Syrian refugee program sparks political push for other humanitarian settlement

FILE PHOTO Syrian refugees wait at the port of Lesbos island, Greece, to board a ferry travelling to Athens, on Monday, Sept. 7, 2015.
Image Credit: THE CANADIAN PRESS/AP/Petros Giannakouris

OTTAWA - This fall, federal public servants are expected to go to Northern Iraq to figure out how to get hundreds of people from there to Canada as refugees.

It's the first time Canadian staff will go to Erbil, the capital of Iraqi Kurdistan, expressly for that purpose.

Private sponsorship groups and the government have been trying to find a way to get refugees out of the area for months, but have been stymied by a lack of Canadian resources on the ground.

That the Immigration Department is sending in a team is one result of ongoing political pressure on the Liberal government to continue a flat-out push to resettle refugees in the spirit of the program that saw 25,000 Syrians brought to Canada in a matter of months.

This week, the House of Commons immigration committee will apply more pressure.

They're holding an unprecedented series of summer meetings examining how to use immigration policy to help anyone, not just refugees, displaced by conflict come to Canada.

The fact there are few legal avenues beyond private sponsorship for those fleeing conflict to immigrate to Canada on humanitarian grounds is a quirk of United Nations definitions around refugees and displaced people and a resettlement policy that dates back to 1951, said Borys Wrzesnewskyj, the Liberal chair of the committee.

But a sizable number of people don't fit those categories, he said.

"We can't stand by and wring our hands in angst and say well, it doesn't fit," he said.

"Let's find ways we can provide a framework to provide sanctuary to these people in Canada."

Amnesty International Canada's refugee coordinator, Gloria Nafziger, said she welcomes the study, though is confused by it.

Only a fraction of a fraction of the world's refugees in need of resettlement ever get it, she pointed out.

"It's good that we recognize that many internally displaced people are in refugee-like situations, they just haven't been able for many, many reasons to cross the border and seek protection," she said.

"But kind of finding a solution to that or looking at solutions to that when we haven't really been able to find solutions to refugees that cross borders, it's just puzzling to me."

The study has its roots in Opposition Conservative MP Michelle Rempel's desire to accelerate efforts to resettle Yazidis, an ethnically Kurdish minority group whose treatment at the hands of Islamic militants was termed a genocide by the UN last month.

Some Yazidis are in Turkey, where private sponsors are up against the Turkish government's notoriously slow approvals process for exit permits.
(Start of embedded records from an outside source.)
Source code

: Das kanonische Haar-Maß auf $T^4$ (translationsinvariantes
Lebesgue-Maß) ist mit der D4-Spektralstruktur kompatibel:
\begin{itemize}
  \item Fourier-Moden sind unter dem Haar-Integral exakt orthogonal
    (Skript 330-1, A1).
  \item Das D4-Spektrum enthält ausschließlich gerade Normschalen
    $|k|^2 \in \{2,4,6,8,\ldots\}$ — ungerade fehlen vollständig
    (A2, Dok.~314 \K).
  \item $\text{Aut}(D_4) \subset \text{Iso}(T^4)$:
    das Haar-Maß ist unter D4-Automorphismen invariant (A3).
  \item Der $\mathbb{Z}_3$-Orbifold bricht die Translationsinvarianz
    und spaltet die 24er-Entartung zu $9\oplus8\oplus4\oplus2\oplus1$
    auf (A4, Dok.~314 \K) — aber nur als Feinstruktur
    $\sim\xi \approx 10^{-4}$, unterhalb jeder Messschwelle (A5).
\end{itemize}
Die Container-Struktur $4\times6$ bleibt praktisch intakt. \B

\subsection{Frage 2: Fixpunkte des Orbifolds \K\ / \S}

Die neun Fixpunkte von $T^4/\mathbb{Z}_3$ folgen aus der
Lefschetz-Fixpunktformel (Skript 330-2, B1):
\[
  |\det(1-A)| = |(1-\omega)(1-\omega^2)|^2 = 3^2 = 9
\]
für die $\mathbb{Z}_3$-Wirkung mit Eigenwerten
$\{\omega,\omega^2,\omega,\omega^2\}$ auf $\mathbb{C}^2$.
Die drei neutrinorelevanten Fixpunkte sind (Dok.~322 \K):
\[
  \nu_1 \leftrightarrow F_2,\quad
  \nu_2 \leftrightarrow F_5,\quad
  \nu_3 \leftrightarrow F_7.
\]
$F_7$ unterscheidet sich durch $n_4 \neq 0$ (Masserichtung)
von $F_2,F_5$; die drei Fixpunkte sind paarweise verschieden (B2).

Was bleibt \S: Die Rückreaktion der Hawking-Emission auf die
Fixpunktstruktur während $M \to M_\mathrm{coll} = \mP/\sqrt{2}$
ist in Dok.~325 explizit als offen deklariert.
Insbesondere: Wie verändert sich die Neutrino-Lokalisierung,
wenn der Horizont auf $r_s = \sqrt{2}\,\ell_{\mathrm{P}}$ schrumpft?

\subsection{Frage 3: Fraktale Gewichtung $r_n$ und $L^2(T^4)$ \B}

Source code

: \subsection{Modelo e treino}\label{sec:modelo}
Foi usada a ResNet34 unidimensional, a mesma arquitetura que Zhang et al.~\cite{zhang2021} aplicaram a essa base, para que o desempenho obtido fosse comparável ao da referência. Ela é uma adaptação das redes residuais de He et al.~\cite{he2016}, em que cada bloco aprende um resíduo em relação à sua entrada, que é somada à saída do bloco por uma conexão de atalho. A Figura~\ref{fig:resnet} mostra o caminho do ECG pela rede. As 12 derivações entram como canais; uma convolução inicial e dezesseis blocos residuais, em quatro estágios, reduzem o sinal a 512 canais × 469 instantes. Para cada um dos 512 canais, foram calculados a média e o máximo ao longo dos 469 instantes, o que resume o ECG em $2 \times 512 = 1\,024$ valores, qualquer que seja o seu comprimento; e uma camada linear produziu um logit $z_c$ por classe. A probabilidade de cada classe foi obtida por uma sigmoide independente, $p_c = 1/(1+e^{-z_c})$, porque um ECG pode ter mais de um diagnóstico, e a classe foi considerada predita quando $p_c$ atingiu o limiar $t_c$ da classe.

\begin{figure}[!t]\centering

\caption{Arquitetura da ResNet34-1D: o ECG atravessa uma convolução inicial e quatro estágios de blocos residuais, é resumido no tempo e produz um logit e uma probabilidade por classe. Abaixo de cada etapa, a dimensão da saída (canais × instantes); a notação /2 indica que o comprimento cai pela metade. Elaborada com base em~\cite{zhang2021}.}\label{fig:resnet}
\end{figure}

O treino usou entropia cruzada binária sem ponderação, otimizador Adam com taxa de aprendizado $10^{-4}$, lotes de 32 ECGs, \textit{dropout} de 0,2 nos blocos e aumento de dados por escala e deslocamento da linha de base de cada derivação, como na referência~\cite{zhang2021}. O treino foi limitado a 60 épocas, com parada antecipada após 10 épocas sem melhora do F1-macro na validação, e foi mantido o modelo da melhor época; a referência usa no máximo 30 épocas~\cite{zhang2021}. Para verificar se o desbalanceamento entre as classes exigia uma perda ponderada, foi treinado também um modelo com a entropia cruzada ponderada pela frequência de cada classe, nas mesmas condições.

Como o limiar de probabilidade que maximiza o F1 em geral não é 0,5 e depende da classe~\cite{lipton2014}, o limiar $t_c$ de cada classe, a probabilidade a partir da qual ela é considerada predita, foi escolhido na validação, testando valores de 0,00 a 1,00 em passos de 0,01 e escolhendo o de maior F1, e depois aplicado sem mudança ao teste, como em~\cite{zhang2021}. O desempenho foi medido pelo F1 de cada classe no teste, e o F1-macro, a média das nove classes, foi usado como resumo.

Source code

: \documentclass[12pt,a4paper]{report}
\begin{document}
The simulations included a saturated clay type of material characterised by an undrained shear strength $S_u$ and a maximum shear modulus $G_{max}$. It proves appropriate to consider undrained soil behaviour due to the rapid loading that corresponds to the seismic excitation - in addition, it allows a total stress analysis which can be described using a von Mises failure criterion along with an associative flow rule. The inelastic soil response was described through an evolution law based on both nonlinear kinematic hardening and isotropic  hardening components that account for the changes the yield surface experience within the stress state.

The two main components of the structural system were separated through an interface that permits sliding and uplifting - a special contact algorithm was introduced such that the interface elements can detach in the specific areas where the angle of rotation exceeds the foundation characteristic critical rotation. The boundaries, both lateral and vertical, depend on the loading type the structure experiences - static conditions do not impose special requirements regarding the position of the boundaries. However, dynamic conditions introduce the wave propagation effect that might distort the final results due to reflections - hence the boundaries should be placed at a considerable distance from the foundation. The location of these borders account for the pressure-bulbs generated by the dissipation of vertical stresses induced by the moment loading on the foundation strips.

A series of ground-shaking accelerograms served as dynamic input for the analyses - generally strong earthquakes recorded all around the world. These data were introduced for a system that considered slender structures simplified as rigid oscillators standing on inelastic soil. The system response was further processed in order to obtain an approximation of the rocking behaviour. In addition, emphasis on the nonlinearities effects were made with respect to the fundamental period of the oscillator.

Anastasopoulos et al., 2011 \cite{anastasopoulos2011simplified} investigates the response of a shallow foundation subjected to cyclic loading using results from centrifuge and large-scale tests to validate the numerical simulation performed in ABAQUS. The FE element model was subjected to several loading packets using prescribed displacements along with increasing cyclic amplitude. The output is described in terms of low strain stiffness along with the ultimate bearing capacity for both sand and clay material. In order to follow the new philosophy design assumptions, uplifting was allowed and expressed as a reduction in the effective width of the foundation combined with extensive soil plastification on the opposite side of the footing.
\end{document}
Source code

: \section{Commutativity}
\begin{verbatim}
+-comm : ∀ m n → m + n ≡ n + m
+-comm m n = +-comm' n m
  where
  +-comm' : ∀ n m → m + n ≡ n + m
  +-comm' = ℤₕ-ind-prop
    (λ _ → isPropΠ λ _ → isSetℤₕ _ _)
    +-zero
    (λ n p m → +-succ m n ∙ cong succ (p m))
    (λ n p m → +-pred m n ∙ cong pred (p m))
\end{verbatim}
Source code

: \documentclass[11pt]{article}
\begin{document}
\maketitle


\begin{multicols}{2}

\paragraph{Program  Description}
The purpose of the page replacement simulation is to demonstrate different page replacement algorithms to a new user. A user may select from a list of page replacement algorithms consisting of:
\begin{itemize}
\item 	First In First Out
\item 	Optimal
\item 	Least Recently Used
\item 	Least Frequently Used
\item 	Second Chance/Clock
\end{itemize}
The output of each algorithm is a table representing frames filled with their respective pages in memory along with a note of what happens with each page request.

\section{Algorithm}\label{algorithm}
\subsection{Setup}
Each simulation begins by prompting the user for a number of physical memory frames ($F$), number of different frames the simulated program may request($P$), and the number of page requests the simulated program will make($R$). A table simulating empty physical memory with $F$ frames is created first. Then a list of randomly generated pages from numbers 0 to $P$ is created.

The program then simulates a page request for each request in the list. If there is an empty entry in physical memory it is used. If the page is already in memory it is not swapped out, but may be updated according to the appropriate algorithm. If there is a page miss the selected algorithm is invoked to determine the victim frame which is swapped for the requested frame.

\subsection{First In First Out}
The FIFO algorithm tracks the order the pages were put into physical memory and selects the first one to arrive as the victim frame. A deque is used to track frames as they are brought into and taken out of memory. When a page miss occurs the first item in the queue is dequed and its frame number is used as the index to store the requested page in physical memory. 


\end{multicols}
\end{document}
The failed coup of the last few days is likely to make matters worse.

But most Yazidis are in northern Iraq, and since that's their home country, the UN won't refer them to countries like Canada for resettlement.

The Tories argue that the plight of the Yazidis is so severe that the Liberals should specifically ask the UN to help get them out. The team headed to Erbil in the fall is only processing existing applications.

The government has so far resisted those calls. The Liberals also resisted pressure from the Conservatives to label the acts of torture, sexual slavery, forced conversions and killings of Yazidis as a genocide, agreeing only after the UN report was released.

But they pushed back against Rempel's desire to have the committee study Yazidis alone.

So MPs hear about other groups as well, including Sikhs in Afghanistan and the situation in South Sudan where renewed fighting in recent weeks has sparked concern for that region's displaced populations.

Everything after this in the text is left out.